Cet espoir illumine nos souffrances et les agonies apparemment sans signification de notre existence. Un jour, Dieu rétablira toutes choses dans la vérité. Comme C.S. Lewis l’écrit: « Dans le paradis, nos agonies seront oubliées et changées en gloire. » 13 Cette transformation est la réponse ultime au problème du mal.
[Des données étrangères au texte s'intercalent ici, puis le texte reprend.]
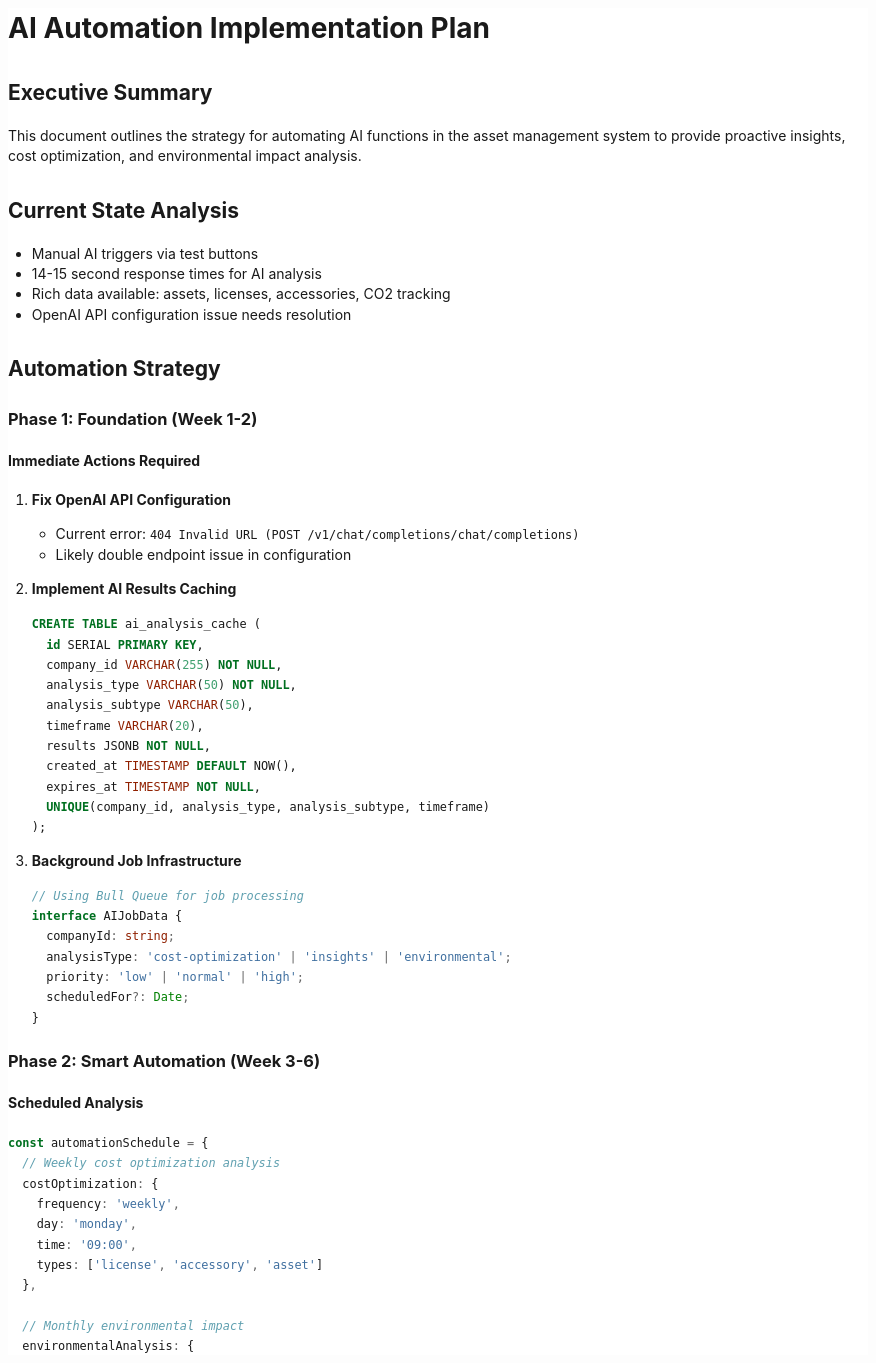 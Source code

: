 # AI Automation Implementation Plan

## Executive Summary
This document outlines the strategy for automating AI functions in the asset management system to provide proactive insights, cost optimization, and environmental impact analysis.

## Current State Analysis
- Manual AI triggers via test buttons
- 14-15 second response times for AI analysis
- Rich data available: assets, licenses, accessories, CO2 tracking
- OpenAI API configuration issue needs resolution

## Automation Strategy

### Phase 1: Foundation (Week 1-2)
#### Immediate Actions Required
1. **Fix OpenAI API Configuration**
   - Current error: `404 Invalid URL (POST /v1/chat/completions/chat/completions)`
   - Likely double endpoint issue in configuration

2. **Implement AI Results Caching**
   ```sql
   CREATE TABLE ai_analysis_cache (
     id SERIAL PRIMARY KEY,
     company_id VARCHAR(255) NOT NULL,
     analysis_type VARCHAR(50) NOT NULL,
     analysis_subtype VARCHAR(50),
     timeframe VARCHAR(20),
     results JSONB NOT NULL,
     created_at TIMESTAMP DEFAULT NOW(),
     expires_at TIMESTAMP NOT NULL,
     UNIQUE(company_id, analysis_type, analysis_subtype, timeframe)
   );
   ```

3. **Background Job Infrastructure**
   ```typescript
   // Using Bull Queue for job processing
   interface AIJobData {
     companyId: string;
     analysisType: 'cost-optimization' | 'insights' | 'environmental';
     priority: 'low' | 'normal' | 'high';
     scheduledFor?: Date;
   }
   ```

### Phase 2: Smart Automation (Week 3-6)

#### Scheduled Analysis
```typescript
const automationSchedule = {
  // Weekly cost optimization analysis
  costOptimization: {
    frequency: 'weekly',
    day: 'monday',
    time: '09:00',
    types: ['license', 'accessory', 'asset']
  },
  
  // Monthly environmental impact
  environmentalAnalysis: {
```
Fyodor Dostoevsky écrit dans The Brothers Karamazov:

 « Je crois comme un enfant que la souffrance sera guérie et compensée, que toute l’absurdité humiliante des contradictions humaines s’évanouira comme un mirage misérable, comme la fabrication méprisable de l’esprit humain euclidien infiniment petit et impotent, et qu’au moment final de l’harmonie éternelle, quelque chose de si précieux se produira que cela suffira pour tous les cœurs, pour le réconfort de tous les ressentiments… » 14

Notes


  1. Francis Collins, The Language of God (New York, NY: Free Press, 2006), 43.
  2. John C. Polkinghorne, The Faith of a Physicist: Reflections of a Bottom-Up Thinker (Princeton, NJ: Princeton University Press), 83, noted in Francis Collins, The Language of God (New York, NY: Free Press, 2006), 44.
  3. Francis Collins, The Language of God (New York, NY: Free Press, 2006), 45.
  4. Job 42:1-17 (NASB).
  5. C.S. Lewis, The Problem of Pain (San Francisco: HarperOne, 2001), 93, quoted in Francis Collins, The Language of God (New York, NY: Free Press, 2006), 46.
  6. Timothy Keller, The Reason for God (New York, NY: Dutton, 2008), 25.
  7. Timothy Keller, The Reason for God (New York, NY: Dutton, 2008), 25.
  8. Timothy Keller, The Reason for God (New York, NY: Dutton, 2008), 25.
  9. Daniel Dennet. Breaking the Spell: Religion as a Natural Phenomenon. (New York: Viking Press, 2006).
  10. Keller, The Reason for God, 29-30.
  11. Keller, The Reason for God, 29-30.
  12. Keller, The Reason for God, 29-30.
  13. C.S. Lewis, The Great Divorce (San Francisco: HarperCollins, 2001), 69, quoted in Timothy Keller, The Reason for God, 34.
  14. Fyodor Dostoevsky, The Brothers Karamazov, Chapter 34. Quoted in Timothy Keller, The Reason for God (New York, NY: Dutton, 2008), 33.